Kristen Stewart Says Reprising 'Twilight' Character Bella Swan Feels 'Like Going Back To School'

Kristen Stewart Says Reprising 'Twilight' Character Bella Swan Feels 'Like Going Back To School'


"Twilight" fans, be forewarned: the hair-tugging, lip-biting, shrinking violet version of Kristen Stewart who you know from the vampire saga is nowhere to be found in this month's Vogue. Instead, the actress sports blond hair and sculpted brows, looking straight at the camera with a very adult mix of vulnerability and confidence. And in her interview with the magazine, it's clear that we're getting a glimpse of what's coming for Kristen once she wraps filming on "Breaking Dawn" and leaves Bella Swan behind.

After years of playing the world's most famous vampire bride, Kristen has seen some big changes—including the total eradication of her private life, probably forever.

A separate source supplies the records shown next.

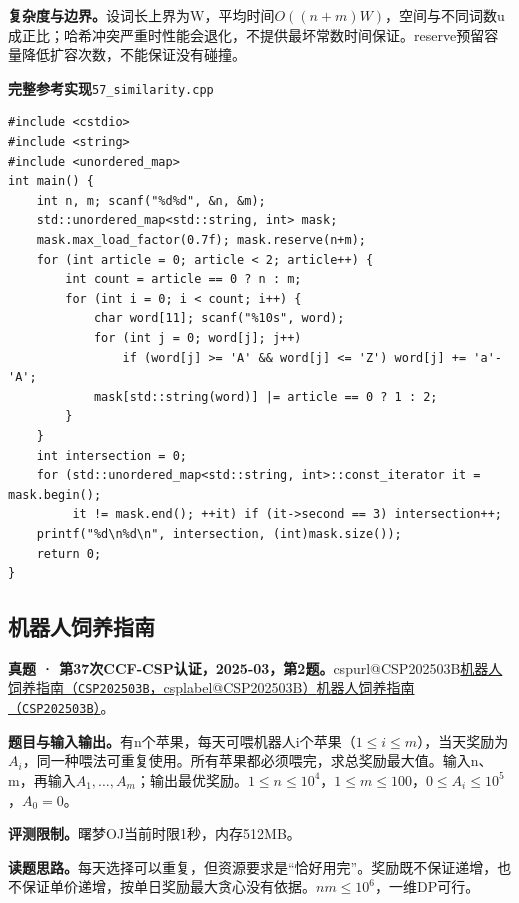 \documentclass[UTF8,11pt,a4paper,fontset=none]{ctexart}
\makeatletter
\newcommand{\csp}[2]{\ifcsname cspurl@#1\endcsname\href{\csname cspurl@#1\endcsname}{#2（\texttt{#1}，\csname csplabel@#1\endcsname）}\else\href{https://oj.shumeng.tech/p/#1}{#2（\texttt{#1}）}\fi}
\makeatother
\begin{document}
\noindent\textbf{复杂度与边界。}设词长上界为W，平均时间$O((n+m)W)$，空间与不同词数u成正比；哈希冲突严重时性能会退化，不提供最坏常数时间保证。reserve预留容量降低扩容次数，不能保证没有碰撞。
\par\noindent\begin{minipage}{\linewidth}
\textbf{完整参考实现}\quad\texttt{57\_similarity.cpp}
\begin{lstlisting}
#include <cstdio>
#include <string>
#include <unordered_map>
int main() {
    int n, m; scanf("%d%d", &n, &m);
    std::unordered_map<std::string, int> mask;
    mask.max_load_factor(0.7f); mask.reserve(n+m);
    for (int article = 0; article < 2; article++) {
        int count = article == 0 ? n : m;
        for (int i = 0; i < count; i++) {
            char word[11]; scanf("%10s", word);
            for (int j = 0; word[j]; j++)
                if (word[j] >= 'A' && word[j] <= 'Z') word[j] += 'a'-'A';
            mask[std::string(word)] |= article == 0 ? 1 : 2;
        }
    }
    int intersection = 0;
    for (std::unordered_map<std::string, int>::const_iterator it = mask.begin();
         it != mask.end(); ++it) if (it->second == 3) intersection++;
    printf("%d\n%d\n", intersection, (int)mask.size());
    return 0;
}
\end{lstlisting}
\end{minipage}\par

\subsection{机器人饲养指南}
\textbf{真题 · 第37次CCF-CSP认证，2025-03，第2题。}\csp{CSP202503B}{机器人饲养指南}。

\noindent\textbf{题目与输入输出。}有n个苹果，每天可喂机器人i个苹果（$1\le i\le m$），当天奖励为$A_i$，同一种喂法可重复使用。所有苹果都必须喂完，求总奖励最大值。输入n、m，再输入$A_1,\ldots,A_m$；输出最优奖励。$1\le n\le10^4$，$1\le m\le100$，$0\le A_i\le10^5$，$A_0=0$。

\noindent\textbf{评测限制。}曙梦OJ当前时限1秒，内存512MB。

\noindent\textbf{读题思路。}每天选择可以重复，但资源要求是“恰好用完”。奖励既不保证递增，也不保证单价递增，按单日奖励最大贪心没有依据。$nm\le10^6$，一维DP可行。
\end{document}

"There’s no way to eloquently put this," she said. "I just can’t go to the mall. It bothers me that I can’t be outside very often. And also to not ever be just 'some girl' again. Just being some chick at some place, that’s gone."

But in spite of her massive celebrity, she also knows she'll have to work to be taken seriously—no matter what she does next. She told the interviewer, "At this point it seems like 'We’ll see what the 'Twilight' girl did. Let’s see how she’s trying to be different."

The actress has no plans to take it easy, though: "I choose things that are so overly ambitious, and if I can’t do stuff like that, I don’t want to be doing this."

And Kristen is already doing her best to break out of the pop celebrity bubble that the "Twilight" films created; we've seen her take on the role of a teenage stripper in "Welcome to the Rileys" and a rock icon in "The Runaways," and she's currently filming a movie based on Jack Kerouac's "On The Road." Meanwhile, returning to the role of Bella now feels like a step backward—what she describes as "like going back to school."


"'Twilight' is a different beast," she explained, as is Bella, who she called "a character who is embedded in so many people’s psyches at this point." But it's also die-hard fans of Stephenie Meyer's work who she thinks of when she contemplates the end of the years-long process of bringing the books to life.

"It’s starting to enter my head a lot more than it used to because it’s at the end and it’s come such a long way," she said. "I just want the fans of the book to be happy. I don’t necessarily care about anyone else."